Work to complete: Could you filter the records below and return each line that holds "victime"?

Provided data:
* * *

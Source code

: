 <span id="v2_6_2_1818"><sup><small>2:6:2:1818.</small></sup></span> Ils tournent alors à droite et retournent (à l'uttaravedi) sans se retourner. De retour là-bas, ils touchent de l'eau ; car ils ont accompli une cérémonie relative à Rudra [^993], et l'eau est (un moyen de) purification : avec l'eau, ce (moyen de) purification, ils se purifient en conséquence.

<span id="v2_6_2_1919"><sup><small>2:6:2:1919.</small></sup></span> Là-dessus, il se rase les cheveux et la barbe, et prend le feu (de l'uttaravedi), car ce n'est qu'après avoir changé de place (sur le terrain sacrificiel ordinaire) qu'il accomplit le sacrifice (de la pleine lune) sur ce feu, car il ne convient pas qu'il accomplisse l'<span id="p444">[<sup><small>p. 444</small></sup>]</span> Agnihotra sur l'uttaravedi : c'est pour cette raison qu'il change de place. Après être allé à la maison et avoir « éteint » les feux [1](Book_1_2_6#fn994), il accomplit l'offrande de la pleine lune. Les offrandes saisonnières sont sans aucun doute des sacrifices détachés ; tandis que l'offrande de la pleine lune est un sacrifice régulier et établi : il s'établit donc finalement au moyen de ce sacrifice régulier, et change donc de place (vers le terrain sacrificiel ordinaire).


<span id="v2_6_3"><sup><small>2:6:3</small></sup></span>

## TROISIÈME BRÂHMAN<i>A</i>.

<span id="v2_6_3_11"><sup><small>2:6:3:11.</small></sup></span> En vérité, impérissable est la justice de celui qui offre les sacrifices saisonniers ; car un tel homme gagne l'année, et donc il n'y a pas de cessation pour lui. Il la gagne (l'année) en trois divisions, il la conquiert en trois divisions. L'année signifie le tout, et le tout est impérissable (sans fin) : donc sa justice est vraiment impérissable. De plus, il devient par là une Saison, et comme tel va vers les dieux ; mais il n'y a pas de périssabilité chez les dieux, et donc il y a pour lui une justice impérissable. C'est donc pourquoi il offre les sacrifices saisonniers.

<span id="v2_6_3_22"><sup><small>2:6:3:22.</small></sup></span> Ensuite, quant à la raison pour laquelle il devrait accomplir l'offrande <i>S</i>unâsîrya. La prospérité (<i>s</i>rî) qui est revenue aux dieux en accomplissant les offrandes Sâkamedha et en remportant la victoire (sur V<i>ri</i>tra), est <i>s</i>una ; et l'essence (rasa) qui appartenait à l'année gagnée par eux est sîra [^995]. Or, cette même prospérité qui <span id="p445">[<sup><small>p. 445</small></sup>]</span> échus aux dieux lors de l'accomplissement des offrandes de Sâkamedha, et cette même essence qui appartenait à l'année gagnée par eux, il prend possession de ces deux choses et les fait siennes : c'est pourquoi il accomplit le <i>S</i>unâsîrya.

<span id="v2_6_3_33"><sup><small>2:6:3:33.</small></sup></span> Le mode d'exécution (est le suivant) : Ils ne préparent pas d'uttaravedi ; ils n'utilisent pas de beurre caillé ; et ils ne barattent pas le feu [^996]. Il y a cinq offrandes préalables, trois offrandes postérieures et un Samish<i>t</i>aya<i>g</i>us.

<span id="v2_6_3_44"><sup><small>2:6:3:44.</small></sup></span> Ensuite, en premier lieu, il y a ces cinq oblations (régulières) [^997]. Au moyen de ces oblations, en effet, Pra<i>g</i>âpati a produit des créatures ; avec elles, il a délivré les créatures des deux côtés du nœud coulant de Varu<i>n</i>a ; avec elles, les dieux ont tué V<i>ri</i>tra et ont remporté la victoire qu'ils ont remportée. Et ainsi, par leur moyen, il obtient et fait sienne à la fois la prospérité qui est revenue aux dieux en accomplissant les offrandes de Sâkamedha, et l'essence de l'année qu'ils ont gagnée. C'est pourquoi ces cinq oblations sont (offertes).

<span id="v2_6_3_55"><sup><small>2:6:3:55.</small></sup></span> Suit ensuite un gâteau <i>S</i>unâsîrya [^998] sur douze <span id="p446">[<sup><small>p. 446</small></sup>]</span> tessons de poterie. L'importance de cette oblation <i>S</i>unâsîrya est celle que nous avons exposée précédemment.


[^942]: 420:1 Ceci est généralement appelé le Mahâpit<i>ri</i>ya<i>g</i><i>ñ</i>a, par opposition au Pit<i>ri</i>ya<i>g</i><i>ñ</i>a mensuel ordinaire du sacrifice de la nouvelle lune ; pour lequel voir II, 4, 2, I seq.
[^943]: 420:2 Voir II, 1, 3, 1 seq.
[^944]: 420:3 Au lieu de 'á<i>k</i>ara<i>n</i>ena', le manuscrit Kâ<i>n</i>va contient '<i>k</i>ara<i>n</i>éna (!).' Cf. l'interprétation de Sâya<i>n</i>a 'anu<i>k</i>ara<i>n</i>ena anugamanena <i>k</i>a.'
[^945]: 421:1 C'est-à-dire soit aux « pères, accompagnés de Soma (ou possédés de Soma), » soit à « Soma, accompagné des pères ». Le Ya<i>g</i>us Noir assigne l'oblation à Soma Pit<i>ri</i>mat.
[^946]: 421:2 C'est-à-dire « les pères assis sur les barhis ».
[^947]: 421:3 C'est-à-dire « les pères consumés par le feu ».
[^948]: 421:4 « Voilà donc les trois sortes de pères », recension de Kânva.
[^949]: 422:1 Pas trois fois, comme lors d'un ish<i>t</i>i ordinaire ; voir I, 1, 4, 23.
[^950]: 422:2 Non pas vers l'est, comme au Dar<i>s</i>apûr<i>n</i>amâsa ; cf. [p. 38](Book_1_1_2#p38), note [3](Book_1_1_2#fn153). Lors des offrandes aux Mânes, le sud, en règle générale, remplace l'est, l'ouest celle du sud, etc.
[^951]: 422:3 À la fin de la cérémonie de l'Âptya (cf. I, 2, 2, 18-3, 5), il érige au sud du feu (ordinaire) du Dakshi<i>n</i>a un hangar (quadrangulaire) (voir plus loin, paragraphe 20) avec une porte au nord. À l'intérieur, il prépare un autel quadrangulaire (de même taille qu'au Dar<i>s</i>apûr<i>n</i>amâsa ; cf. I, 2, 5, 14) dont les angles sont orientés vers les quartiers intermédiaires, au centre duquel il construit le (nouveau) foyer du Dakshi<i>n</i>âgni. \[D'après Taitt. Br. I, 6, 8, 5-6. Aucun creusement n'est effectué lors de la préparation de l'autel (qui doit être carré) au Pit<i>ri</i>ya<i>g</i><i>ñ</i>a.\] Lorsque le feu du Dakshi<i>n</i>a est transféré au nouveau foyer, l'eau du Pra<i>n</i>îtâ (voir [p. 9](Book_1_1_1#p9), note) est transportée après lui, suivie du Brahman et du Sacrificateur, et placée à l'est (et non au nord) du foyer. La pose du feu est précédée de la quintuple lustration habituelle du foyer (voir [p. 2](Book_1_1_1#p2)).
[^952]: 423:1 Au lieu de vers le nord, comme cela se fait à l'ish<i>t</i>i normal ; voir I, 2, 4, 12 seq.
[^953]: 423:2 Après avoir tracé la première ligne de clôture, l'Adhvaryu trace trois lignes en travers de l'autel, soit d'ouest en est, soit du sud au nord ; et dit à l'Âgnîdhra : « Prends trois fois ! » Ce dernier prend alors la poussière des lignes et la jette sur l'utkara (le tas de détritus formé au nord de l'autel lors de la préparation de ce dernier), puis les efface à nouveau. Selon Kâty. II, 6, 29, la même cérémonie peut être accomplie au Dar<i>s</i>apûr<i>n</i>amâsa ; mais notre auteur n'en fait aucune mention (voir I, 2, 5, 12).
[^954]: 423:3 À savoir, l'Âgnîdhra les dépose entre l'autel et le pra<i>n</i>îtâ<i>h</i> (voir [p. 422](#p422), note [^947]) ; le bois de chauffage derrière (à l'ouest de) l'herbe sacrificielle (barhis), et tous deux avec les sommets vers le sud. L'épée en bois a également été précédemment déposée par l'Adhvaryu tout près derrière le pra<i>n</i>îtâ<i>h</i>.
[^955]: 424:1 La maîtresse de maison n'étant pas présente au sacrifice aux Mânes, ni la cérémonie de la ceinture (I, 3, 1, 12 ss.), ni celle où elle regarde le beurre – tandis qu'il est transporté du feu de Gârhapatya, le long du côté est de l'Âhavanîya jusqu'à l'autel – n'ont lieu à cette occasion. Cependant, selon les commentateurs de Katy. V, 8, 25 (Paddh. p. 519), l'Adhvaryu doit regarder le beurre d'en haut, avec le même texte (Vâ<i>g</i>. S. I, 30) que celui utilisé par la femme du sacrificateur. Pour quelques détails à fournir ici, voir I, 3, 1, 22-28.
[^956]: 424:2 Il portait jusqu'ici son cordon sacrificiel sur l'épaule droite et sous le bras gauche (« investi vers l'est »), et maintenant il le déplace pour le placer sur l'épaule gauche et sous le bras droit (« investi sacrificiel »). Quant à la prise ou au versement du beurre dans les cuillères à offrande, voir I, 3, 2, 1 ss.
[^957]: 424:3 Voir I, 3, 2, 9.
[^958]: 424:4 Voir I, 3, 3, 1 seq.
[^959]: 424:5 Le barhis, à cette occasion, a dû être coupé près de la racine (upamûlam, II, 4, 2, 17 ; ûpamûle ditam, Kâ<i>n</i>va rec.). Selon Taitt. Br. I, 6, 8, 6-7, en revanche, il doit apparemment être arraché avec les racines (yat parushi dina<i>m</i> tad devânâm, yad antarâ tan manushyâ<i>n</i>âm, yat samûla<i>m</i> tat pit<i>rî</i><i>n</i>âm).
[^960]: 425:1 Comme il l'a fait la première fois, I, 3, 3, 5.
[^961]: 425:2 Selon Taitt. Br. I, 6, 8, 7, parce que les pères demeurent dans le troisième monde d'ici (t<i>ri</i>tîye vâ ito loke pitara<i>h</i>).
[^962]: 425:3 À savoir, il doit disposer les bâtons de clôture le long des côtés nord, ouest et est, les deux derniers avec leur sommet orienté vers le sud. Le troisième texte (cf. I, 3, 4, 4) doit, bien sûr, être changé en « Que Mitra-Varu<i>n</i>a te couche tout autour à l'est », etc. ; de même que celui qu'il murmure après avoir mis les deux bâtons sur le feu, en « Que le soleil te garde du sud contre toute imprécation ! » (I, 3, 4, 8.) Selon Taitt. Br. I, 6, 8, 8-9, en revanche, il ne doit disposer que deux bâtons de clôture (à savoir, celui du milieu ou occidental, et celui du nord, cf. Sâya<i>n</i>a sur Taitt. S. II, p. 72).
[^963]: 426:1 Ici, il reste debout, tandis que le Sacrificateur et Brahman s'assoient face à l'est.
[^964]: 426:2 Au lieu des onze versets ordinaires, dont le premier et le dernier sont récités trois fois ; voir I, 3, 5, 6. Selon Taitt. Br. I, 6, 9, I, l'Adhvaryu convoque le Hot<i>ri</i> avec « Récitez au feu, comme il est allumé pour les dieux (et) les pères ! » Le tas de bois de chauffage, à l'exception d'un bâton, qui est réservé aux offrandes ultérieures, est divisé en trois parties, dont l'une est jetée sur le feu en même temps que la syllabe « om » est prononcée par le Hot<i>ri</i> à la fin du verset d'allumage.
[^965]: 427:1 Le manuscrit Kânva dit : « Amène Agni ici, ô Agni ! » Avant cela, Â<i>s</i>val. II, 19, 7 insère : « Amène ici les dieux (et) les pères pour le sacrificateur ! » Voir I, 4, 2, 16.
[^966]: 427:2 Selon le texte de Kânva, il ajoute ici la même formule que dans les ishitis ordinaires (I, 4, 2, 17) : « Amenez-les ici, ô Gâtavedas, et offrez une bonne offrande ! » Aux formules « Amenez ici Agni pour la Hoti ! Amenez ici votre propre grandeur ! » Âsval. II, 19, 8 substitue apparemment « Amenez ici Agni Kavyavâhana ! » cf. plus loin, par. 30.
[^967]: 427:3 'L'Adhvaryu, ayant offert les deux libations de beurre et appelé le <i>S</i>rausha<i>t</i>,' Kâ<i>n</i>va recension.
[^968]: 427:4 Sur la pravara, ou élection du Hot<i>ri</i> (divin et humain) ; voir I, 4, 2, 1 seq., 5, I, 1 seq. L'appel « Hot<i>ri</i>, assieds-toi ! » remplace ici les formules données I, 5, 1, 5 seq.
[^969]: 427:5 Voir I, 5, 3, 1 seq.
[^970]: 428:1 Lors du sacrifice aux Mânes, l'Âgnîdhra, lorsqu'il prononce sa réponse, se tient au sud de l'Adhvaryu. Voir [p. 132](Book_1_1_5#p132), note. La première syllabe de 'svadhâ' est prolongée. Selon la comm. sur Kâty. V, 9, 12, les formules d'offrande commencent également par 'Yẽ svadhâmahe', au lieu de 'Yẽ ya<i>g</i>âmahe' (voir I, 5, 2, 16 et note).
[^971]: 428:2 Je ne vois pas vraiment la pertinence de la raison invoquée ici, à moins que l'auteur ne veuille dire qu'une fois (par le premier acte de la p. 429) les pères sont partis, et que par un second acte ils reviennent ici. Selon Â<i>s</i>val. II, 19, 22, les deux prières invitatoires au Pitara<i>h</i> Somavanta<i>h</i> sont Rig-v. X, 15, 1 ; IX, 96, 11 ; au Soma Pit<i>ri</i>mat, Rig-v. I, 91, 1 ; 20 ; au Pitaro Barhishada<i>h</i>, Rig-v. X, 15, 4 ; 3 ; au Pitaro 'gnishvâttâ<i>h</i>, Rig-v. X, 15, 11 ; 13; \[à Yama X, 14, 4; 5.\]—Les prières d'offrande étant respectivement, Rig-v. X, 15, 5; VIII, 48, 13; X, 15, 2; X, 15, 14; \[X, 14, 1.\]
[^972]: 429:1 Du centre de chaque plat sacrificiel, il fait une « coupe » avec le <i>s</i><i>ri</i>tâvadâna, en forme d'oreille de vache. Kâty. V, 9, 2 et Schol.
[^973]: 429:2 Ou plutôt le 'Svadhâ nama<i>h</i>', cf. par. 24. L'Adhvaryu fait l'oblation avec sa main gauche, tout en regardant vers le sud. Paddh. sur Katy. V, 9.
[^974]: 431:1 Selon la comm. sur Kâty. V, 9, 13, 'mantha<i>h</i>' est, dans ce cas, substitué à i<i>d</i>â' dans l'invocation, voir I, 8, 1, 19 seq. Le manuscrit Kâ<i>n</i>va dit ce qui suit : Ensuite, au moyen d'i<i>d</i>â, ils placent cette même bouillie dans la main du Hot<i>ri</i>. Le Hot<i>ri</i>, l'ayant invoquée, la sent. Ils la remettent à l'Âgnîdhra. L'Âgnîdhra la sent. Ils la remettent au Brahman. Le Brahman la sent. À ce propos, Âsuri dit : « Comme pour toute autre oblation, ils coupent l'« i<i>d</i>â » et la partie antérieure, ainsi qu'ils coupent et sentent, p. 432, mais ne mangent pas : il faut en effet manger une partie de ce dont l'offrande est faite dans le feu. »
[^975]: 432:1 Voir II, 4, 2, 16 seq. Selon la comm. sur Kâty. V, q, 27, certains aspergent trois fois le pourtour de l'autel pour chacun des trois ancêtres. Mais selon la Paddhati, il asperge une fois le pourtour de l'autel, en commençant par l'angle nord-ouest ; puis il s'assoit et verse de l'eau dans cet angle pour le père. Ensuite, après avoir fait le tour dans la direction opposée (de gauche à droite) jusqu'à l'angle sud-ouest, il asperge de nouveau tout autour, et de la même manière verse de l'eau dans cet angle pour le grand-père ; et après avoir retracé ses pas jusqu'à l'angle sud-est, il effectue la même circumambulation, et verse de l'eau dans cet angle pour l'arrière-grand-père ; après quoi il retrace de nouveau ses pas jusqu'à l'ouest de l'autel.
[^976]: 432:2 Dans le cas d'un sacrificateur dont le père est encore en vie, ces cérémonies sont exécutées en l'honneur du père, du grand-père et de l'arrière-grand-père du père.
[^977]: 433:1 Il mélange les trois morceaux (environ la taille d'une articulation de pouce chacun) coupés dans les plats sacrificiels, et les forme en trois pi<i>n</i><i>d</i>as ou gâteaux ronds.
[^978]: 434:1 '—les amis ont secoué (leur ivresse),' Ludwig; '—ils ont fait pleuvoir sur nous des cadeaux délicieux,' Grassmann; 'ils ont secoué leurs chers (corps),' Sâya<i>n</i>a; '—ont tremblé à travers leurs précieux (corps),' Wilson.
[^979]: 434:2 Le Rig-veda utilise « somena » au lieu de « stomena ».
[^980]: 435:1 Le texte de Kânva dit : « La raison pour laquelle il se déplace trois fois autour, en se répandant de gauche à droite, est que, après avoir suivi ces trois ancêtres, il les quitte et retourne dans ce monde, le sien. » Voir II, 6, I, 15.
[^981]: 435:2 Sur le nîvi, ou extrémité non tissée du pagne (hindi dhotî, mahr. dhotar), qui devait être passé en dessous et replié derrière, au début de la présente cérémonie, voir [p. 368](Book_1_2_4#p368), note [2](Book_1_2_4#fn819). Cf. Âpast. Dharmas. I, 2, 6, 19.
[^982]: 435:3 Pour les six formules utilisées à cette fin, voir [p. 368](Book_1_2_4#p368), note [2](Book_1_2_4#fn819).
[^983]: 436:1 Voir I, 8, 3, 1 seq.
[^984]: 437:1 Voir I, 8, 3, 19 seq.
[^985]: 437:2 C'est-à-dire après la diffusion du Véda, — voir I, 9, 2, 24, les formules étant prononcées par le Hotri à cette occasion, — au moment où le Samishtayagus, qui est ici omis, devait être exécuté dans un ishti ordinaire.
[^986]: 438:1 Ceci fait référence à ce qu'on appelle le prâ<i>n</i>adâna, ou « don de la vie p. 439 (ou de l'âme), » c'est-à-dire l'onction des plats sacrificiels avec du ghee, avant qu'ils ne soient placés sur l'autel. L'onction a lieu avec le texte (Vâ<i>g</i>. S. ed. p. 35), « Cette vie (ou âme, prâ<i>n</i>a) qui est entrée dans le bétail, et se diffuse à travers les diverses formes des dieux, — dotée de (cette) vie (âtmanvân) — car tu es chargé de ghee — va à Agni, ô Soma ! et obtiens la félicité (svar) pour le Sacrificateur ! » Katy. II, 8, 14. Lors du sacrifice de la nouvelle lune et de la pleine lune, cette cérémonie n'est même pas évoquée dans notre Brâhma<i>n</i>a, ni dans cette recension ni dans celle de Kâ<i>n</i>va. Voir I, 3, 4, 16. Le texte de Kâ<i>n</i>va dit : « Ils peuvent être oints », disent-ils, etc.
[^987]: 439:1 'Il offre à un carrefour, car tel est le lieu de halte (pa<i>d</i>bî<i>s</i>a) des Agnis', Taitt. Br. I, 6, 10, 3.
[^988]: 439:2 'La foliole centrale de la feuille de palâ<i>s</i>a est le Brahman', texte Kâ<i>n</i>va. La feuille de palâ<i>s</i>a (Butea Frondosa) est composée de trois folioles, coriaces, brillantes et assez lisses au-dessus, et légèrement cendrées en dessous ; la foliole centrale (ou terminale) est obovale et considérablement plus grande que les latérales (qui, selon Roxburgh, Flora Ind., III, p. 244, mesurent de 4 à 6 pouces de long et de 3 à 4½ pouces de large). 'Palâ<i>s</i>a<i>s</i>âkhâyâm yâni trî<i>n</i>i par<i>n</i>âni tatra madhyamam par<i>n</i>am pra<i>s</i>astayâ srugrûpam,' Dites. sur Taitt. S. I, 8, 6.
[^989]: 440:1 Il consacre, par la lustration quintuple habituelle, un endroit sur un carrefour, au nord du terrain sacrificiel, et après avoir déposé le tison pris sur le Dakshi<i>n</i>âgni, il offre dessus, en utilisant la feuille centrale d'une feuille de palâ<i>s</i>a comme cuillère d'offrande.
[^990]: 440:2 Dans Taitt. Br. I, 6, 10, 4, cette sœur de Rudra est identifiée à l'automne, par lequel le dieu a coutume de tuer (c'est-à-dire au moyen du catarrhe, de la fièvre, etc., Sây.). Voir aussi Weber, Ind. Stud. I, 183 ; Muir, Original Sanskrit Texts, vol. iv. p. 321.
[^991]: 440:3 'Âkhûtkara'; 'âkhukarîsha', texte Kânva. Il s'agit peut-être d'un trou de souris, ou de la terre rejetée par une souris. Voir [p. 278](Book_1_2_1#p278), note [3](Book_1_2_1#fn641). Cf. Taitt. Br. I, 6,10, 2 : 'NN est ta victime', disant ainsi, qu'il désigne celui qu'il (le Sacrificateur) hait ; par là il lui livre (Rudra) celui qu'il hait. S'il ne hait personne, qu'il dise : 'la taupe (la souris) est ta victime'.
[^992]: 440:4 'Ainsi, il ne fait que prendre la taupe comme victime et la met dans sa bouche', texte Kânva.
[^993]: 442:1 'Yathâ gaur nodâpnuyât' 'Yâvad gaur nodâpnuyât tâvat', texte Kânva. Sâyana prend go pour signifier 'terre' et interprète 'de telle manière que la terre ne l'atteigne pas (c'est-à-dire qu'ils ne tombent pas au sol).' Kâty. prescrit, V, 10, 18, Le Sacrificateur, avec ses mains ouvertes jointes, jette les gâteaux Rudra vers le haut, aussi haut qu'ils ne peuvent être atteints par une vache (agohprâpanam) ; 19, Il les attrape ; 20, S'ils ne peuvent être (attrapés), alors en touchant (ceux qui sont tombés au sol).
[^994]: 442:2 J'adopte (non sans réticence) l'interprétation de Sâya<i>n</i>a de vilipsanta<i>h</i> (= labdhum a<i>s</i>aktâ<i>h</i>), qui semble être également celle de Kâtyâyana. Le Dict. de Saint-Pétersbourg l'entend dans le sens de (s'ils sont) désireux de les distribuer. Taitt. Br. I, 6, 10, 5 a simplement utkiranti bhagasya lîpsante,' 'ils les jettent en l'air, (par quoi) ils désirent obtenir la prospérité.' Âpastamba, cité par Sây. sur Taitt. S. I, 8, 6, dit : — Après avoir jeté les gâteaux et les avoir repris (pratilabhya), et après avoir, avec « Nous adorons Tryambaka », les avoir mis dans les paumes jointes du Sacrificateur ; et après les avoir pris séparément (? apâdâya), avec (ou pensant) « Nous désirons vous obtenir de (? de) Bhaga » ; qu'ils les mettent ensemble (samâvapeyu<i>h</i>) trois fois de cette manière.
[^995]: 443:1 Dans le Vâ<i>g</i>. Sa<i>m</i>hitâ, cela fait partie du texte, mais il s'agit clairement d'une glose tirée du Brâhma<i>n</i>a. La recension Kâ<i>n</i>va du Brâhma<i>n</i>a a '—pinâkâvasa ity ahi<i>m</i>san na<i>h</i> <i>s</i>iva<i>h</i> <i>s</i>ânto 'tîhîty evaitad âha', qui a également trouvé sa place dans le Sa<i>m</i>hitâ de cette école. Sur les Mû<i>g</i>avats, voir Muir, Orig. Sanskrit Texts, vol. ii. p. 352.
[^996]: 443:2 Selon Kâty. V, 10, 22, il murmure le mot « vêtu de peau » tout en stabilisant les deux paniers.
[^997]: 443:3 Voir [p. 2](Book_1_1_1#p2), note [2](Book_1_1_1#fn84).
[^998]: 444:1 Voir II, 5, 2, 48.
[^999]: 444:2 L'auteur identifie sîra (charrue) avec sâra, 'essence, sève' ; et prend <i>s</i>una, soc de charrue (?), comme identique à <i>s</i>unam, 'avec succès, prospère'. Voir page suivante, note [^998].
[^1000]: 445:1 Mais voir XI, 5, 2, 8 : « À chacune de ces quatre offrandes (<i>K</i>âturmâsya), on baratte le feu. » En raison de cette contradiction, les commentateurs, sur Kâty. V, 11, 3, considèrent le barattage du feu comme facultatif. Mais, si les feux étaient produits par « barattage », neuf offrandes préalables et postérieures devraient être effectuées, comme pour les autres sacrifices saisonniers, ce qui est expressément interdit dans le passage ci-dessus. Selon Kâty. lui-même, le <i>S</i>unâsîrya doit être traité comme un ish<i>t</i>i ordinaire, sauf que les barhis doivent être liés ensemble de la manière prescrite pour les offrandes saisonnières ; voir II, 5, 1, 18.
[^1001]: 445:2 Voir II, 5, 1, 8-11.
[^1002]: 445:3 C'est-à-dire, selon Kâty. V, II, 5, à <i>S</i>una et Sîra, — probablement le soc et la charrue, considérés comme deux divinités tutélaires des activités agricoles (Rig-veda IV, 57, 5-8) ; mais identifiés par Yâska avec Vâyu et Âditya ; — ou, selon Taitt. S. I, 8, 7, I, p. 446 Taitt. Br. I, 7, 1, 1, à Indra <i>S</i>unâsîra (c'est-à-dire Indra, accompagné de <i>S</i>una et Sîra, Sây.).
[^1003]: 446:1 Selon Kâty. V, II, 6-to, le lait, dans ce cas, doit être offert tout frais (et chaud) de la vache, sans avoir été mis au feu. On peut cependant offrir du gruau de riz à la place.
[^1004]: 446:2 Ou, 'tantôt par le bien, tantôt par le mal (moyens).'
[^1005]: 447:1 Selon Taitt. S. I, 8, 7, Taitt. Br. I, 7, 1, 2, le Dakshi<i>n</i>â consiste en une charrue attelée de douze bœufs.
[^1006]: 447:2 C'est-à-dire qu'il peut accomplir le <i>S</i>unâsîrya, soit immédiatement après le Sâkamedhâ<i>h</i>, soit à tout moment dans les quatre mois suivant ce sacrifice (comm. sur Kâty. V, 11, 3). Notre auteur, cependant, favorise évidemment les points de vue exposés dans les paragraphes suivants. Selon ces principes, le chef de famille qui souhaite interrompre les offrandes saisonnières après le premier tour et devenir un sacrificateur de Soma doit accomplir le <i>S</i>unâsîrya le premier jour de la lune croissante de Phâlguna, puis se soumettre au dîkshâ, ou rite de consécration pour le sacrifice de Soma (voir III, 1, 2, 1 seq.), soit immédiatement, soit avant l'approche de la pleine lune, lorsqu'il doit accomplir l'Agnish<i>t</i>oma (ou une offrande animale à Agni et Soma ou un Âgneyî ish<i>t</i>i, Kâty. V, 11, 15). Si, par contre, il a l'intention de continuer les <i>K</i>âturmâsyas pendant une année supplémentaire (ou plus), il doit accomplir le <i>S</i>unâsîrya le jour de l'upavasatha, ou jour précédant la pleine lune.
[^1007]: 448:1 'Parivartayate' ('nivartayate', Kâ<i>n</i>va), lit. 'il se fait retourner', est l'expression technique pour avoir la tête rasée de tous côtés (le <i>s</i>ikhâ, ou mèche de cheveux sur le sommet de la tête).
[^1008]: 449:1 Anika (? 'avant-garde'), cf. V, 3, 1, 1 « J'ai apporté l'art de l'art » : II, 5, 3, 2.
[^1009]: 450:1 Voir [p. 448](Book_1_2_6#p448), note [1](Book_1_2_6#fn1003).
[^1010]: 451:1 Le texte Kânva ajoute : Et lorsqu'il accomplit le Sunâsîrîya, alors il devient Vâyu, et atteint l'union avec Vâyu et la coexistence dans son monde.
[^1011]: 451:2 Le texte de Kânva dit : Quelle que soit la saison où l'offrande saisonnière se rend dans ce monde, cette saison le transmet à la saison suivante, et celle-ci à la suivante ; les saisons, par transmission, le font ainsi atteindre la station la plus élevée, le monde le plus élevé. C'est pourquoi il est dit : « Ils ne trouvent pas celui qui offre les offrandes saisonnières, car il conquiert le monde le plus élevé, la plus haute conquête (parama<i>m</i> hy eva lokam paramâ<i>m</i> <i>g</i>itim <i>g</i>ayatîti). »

* * *

Task solution:
[^991]: 440:3 'Âkhûtkara'; 'âkhukarîsha', texte Kânva. Il s'agit peut-être d'un trou de souris, ou de la terre rejetée par une souris. Voir [p. 278](Book_1_2_1#p278), note [3](Book_1_2_1#fn641). Cf. Taitt. Br. I, 6,10, 2 : 'NN est ta victime', disant ainsi, qu'il désigne celui qu'il (le Sacrificateur) hait ; par là il lui livre (Rudra) celui qu'il hait. S'il ne hait personne, qu'il dise : 'la taupe (la souris) est ta victime'.
[^992]: 440:4 'Ainsi, il ne fait que prendre la taupe comme victime et la met dans sa bouche', texte Kânva.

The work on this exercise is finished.